Melhem Karam: - Les solides relations fraternelles entre Bahrein, l’Arabie séoudite, l’Egypte et la Syrie ont de tout temps été à la base de l’action arabe: sur quels principes reposent ces relations dans l’étape présente et à l’avenir?  
L’Emir de Bahrein: “Les solides relations qui nous lient à nos frères reposent sur l’entente, la fraternité et l’action commune au service de la nation arabe. Nous œuvrons en vue de coordonner les positions, les points de vue, à l’effet de consolider la coopération et de servir les peuples de notre nation arabe.” 
Melhem Karam: - L’information arabe s’acquitte-t-elle de son rôle national face aux campagnes des médias occidentaux?  

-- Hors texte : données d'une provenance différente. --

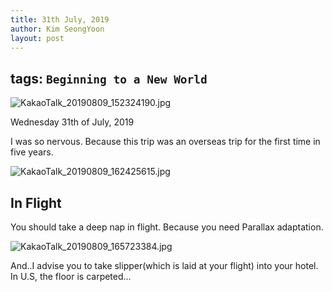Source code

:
 ```yaml
---
title: 31th July, 2019
author: Kim SeongYoon
layout: post
---
```



tags: `Beginning to a New World`
---

![KakaoTalk_20190809_152324190.jpg](C:\Users\Administrator\Desktop\KakaoTalk_20190809_152324190.jpg)

Wednesday 31th of July, 2019

I was so nervous. Because this trip was an overseas trip for the first time in five years.

![KakaoTalk_20190809_162425615.jpg](C:\Users\Administrator\Desktop\KakaoTalk_20190809_162425615.jpg)



## In Flight

You should take a deep nap in flight. Because you need Parallax adaptation.

![KakaoTalk_20190809_165723384.jpg](C:\Users\Administrator\Desktop\KakaoTalk_20190809_165723384.jpg)
 
And..I advise you to take slipper(which is laid at your flight) into your hotel. In U.S, the floor is carpeted...

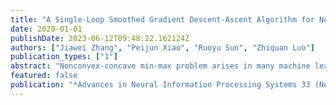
 ```yaml
---
title: "A Single-Loop Smoothed Gradient Descent-Ascent Algorithm for Nonconvex-Concave Min-Max Problems"
date: 2020-01-01
publishDate: 2023-06-12T09:48:22.162124Z
authors: ["Jiawei Zhang", "Peijun Xiao", "Ruoyu Sun", "Zhiquan Luo"]
publication_types: ["1"]
abstract: "Nonconvex-concave min-max problem arises in many machine learning applications including minimizing a pointwise maximum of a set of nonconvex functions and robust adversarial training of neural networks. A popular approach to solve this problem is the gradient descent-ascent (GDA) algorithm which unfortunately can exhibit oscillation in case of nonconvexity. In this paper, we introduce a $smoothing$ scheme which can be combined with GDA to stabilize the oscillation and ensure convergence to a stationary solution. We prove that the stabilized GDA algorithm can achieve an $O(1/epsilon^2)$ iteration complexity for minimizing the pointwise maximum of a finite collection of nonconvex functions. Moreover, the smoothed GDA algorithm achieves an $O(1/epsilon^4)$ iteration complexity for general nonconvex-concave problems. Extensions of this stabilized GDA algorithm to multi-block cases are presented. To the best of our knowledge, this is the first algorithm to achieve $O(1/epsilon^2)$ for a class of nonconvex-concave problem. We illustrate the practical efficiency of the stabilized GDA algorithm on robust training."
featured: false
publication: "*Advances in Neural Information Processing Systems 33 (NeurIPS 2020)*"
---
```


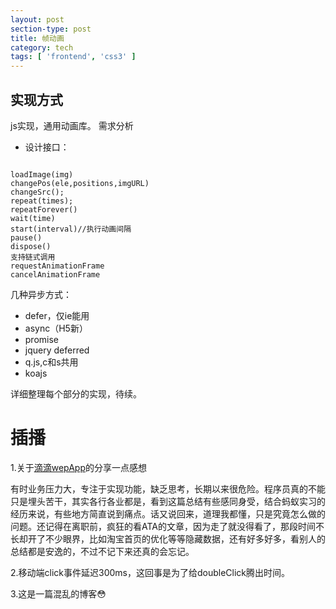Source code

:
 ```yaml
---
layout: post
section-type: post
title: 帧动画
category: tech
tags: [ 'frontend', 'css3' ]
---
```


## 实现方式
js实现，通用动画库。
需求分析

* 设计接口：
<pre><code data-trim class="bash">
loadImage(img)
changePos(ele,positions,imgURL)
changeSrc();
repeat(times);
repeatForever()
wait(time)
start(interval)//执行动画间隔
pause()
dispose()
支持链式调用
requestAnimationFrame
cancelAnimationFrame
</code></pre>

几种异步方式：

* defer，仅ie能用
* async（H5新）
* promise
* jquery deferred
* q.js,c和s共用
* koajs

详细整理每个部分的实现，待续。


# 插播
1.关于[滴滴wepApp](https://github.com/DDFE/DDFE-blog/issues/4)的分享一点感想

有时业务压力大，专注于实现功能，缺乏思考，长期以来很危险。程序员真的不能只是埋头苦干，其实各行各业都是，看到这篇总结有些感同身受，结合蚂蚁实习的经历来说，有些地方简直说到痛点。话又说回来，道理我都懂，只是究竟怎么做的问题。还记得在离职前，疯狂的看ATA的文章，因为走了就没得看了，那段时间不长却开了不少眼界，比如淘宝首页的优化等等隐藏数据，还有好多好多，看别人的总结都是安逸的，不过不记下来还真的会忘记。

2.移动端click事件延迟300ms，这回事是为了给doubleClick腾出时间。

3.这是一篇混乱的博客😳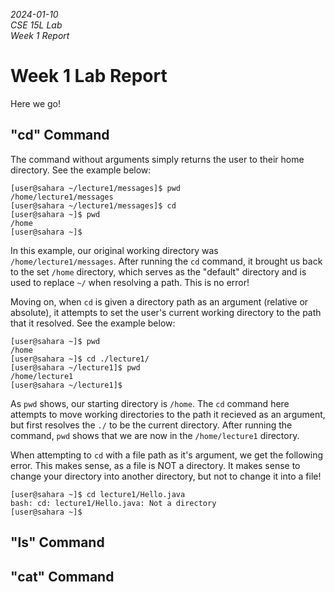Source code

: _2024-01-10_  
_CSE 15L Lab_  
_Week 1 Report_  

# Week 1 Lab Report

Here we go!

## "cd" Command

The command without arguments simply returns the user to their home directory. See the example below:

```
[user@sahara ~/lecture1/messages]$ pwd
/home/lecture1/messages
[user@sahara ~/lecture1/messages]$ cd
[user@sahara ~]$ pwd
/home
[user@sahara ~]$
```

In this example, our original working directory was `/home/lecture1/messages`. After running the `cd` command, it brought us back to the set `/home` directory, which serves as the "default" directory and is used to replace `~/` when resolving a path. This is no error!

Moving on, when `cd` is given a directory path as an argument (relative or absolute), it attempts to set the user's current working directory to the path that it resolved. See the example below:

```
[user@sahara ~]$ pwd
/home
[user@sahara ~]$ cd ./lecture1/
[user@sahara ~/lecture1]$ pwd
/home/lecture1
[user@sahara ~/lecture1]$ 
```

As `pwd` shows, our starting directory is `/home`. The `cd` command here attempts to move working directories to the path it recieved as an argument, but first resolves the `./` to be the current directory. After running the command, `pwd` shows that we are now in the `/home/lecture1` directory.

When attempting to `cd` with a file path as it's argument, we get the following error. This makes sense, as a file is NOT a directory. It makes sense to change your directory into another directory, but not to change it into a file!

```
[user@sahara ~]$ cd lecture1/Hello.java 
bash: cd: lecture1/Hello.java: Not a directory
[user@sahara ~]$ 
```
## "ls" Command
## "cat" Command
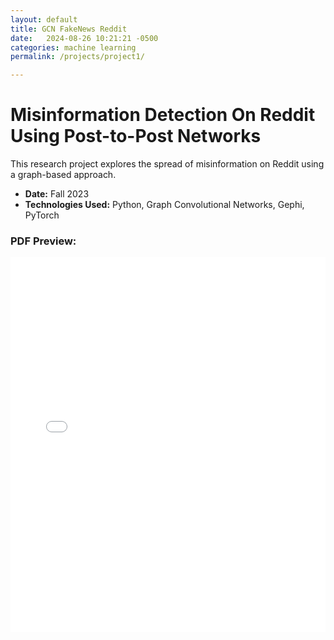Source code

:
 ```yaml
---
layout: default
title: GCN FakeNews Reddit
date:   2024-08-26 10:21:21 -0500
categories: machine learning
permalink: /projects/project1/

---
```


# Misinformation Detection On Reddit Using Post-to-Post Networks

This research project explores the spread of misinformation on Reddit using a graph-based approach.

- **Date:** Fall 2023
- **Technologies Used:** Python, Graph Convolutional Networks, Gephi, PyTorch

### PDF Preview:

<iframe src="/assets/pdfs/GCNfinalreport.pdf" style="width:100%; height:600px;" frameborder="0"></iframe>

L’Emir de Bahrein: “Nous vivons à l’ère médiatique et sommes une nation visée en raison de nos ressources, de nos cultures et de nos civilisations qu’on cherche à déformer. Le rôle de notre information ne se limite plus à propager les nouvelles, uniquement; elle est tenue de transmettre au monde avec compréhension et lucidité l’essence de nos civilisations et le progrès de notre culture. Pour pouvoir nous intégrer au monde moderne, il faut que ce dernier nous comprenne et prenne connaissance de notre situation d’une manière parfaite. Telle est la mission de notre information face aux défis de l’étape future. 
“Les satellites arabes peuvent jouer un rôle important dans ce domaine.”